Showing posts with label anorexia. Show all posts
Showing posts with label anorexia. Show all posts

Tuesday, October 23, 2012

A Story that is Barely There: Half-life



            I tried vomiting. I knew other girls who did it. They were assholes, but it isn’t only assholes who want to be thin.
            I didn’t like the vomiting, but for what it’s worth, it worked. I’d eat, go to the bathroom, gag myself, vomit, take a breath mint. I’d be back in the cafeteria or in class in just a couple of minutes. It takes me longer to shit than it did when I used to make myself puke.
            But I hated it. And I gave it up. Because I like—no, I actually love—the way things taste. Throwing them back up again just messes it up completely. Nothing tastes like a cheeseburger or a bagel with lite cream-cheese or Mom’s carrot cake after it’s been acidulated or whatever by your gastric juices. Everything ends up tasting like puke. Because by that point, that’s all it is.
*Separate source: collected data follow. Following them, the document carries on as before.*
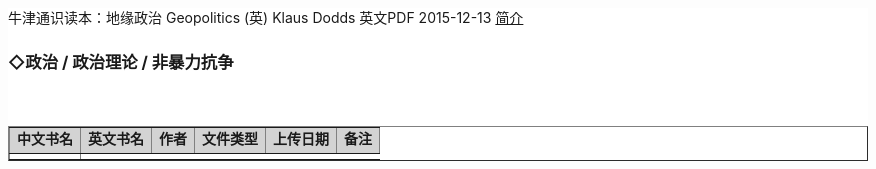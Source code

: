    <tr>
    <td>
     牛津通识读本：地缘政治
    </td>
    <td>
     Geopolitics
    </td>
    <td>
     (英) Klaus Dodds
    </td>
    <td>
     英文PDF
    </td>
    <td>
     2015-12-13
    </td>
    <td>
     <a href="https://docs.google.com/document/d/1h47g36TWm4BiWYhVAcvSt1w9-5jRm5pIN682hTsSgIg/" rel="nofollow" target="_blank">
      简介
     </a>
    </td>
   </tr>
  </table>
  <br/>
  <h3>
   ◇政治 / 政治理论 / 非暴力抗争
  </h3>
  <br/>
  <table border="1" cellpadding="0" cellspacing="0">
   <tr style="background:lightgrey">
    <td>
     <b>
      中文书名
     </b>
    </td>
    <td>
     <b>
      英文书名
     </b>
    </td>
    <td>
     <b>
      作者
     </b>
    </td>
    <td>
     <b>
      文件类型
     </b>
    </td>
    <td>
     <b>
      上传日期
     </b>
    </td>
    <td>
     <b>
      备注
     </b>
    </td>
   </tr>
   <tr>
    <td>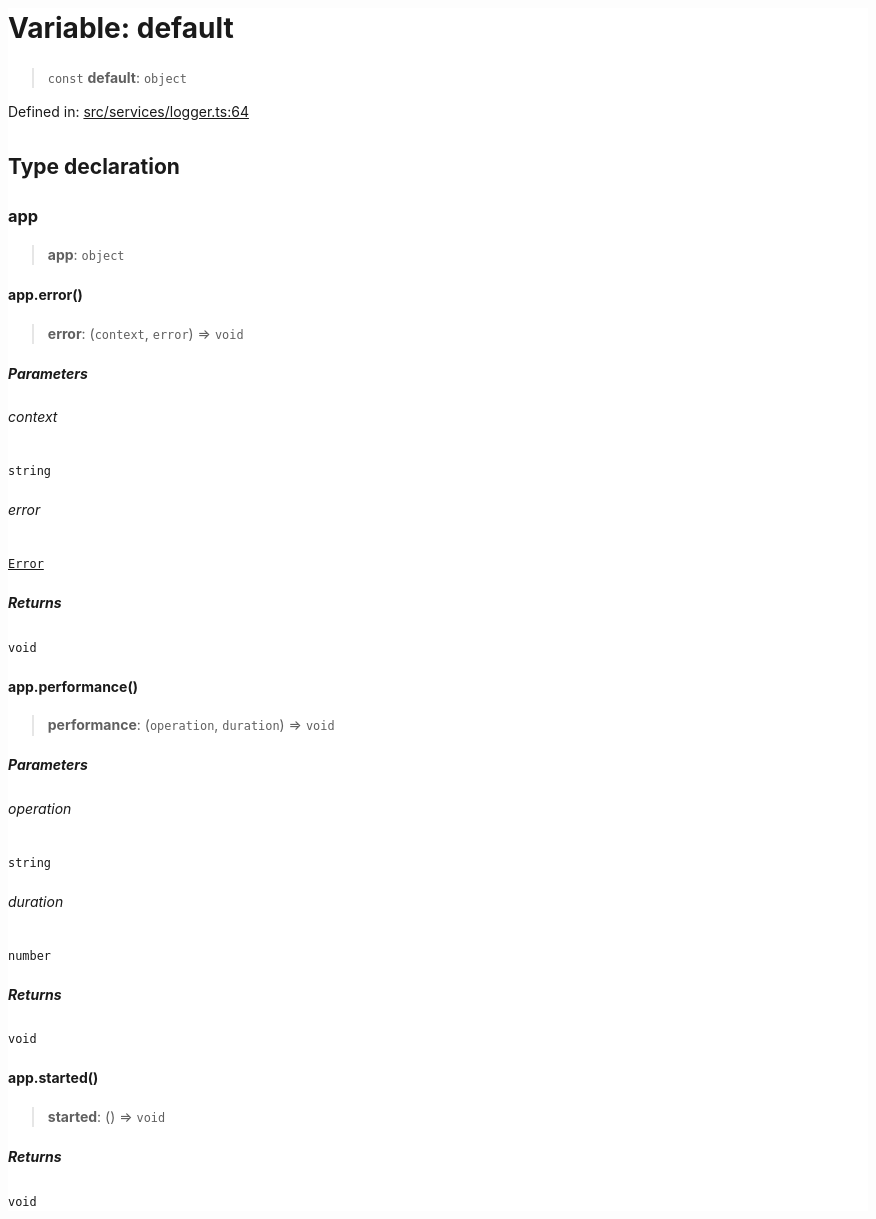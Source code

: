 # Variable: default

> `const` **default**: `object`

Defined in: [src/services/logger.ts:64](https://github.com/Nick2bad4u/Uptime-Watcher/blob/8a1973382d5fe14c52996ecda381894eb7ecd4a6/src/services/logger.ts#L64)

## Type declaration

### app

> **app**: `object`

#### app.error()

> **error**: (`context`, `error`) => `void`

##### Parameters

###### context

`string`

###### error

[`Error`](https://developer.mozilla.org/docs/Web/JavaScript/Reference/Global_Objects/Error)

##### Returns

`void`

#### app.performance()

> **performance**: (`operation`, `duration`) => `void`

##### Parameters

###### operation

`string`

###### duration

`number`

##### Returns

`void`

#### app.started()

> **started**: () => `void`

##### Returns

`void`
And it makes you never want to eat it again in its original state, either.
            So I gave up the vomiting.
            The last thing that was supposed to happen was for my sister to find out. She’s my little sister, but she loves me like a mother cat loves her kitten, skewering it by the scruff of its neck. It’s love, I guess. But it hurts. I’d never be that kind of mother.
            According to my sister, I’ll never be a mother at all. I’ve messed up my periods According to my sister, I’ll give myself ulcers. According to her I have bad teeth. Except I don’t have bad teeth. It’s that my mother had pneumonia when she was carrying me. They had to put her on antibiotics. The milder ones didn’t work, so they ended up giving her drugs that crossed the placenta and left me with a yellow tinge to my teeth and enamel that’s softer than normal.
            So I’ve always flossed. And especially when I was vomiting I always flossed. And brushed. I’ve never even had a cavity. Maybe vomiting would have given me a cavity if I hadn’t been so careful. But I had been.
            You couldn’t tell that to my sister, though. Not that I even tried. She found out about the vomiting and told Mom and Mom called my dad and told him, though he had very little to say on the subject. He has very little to say on any subject.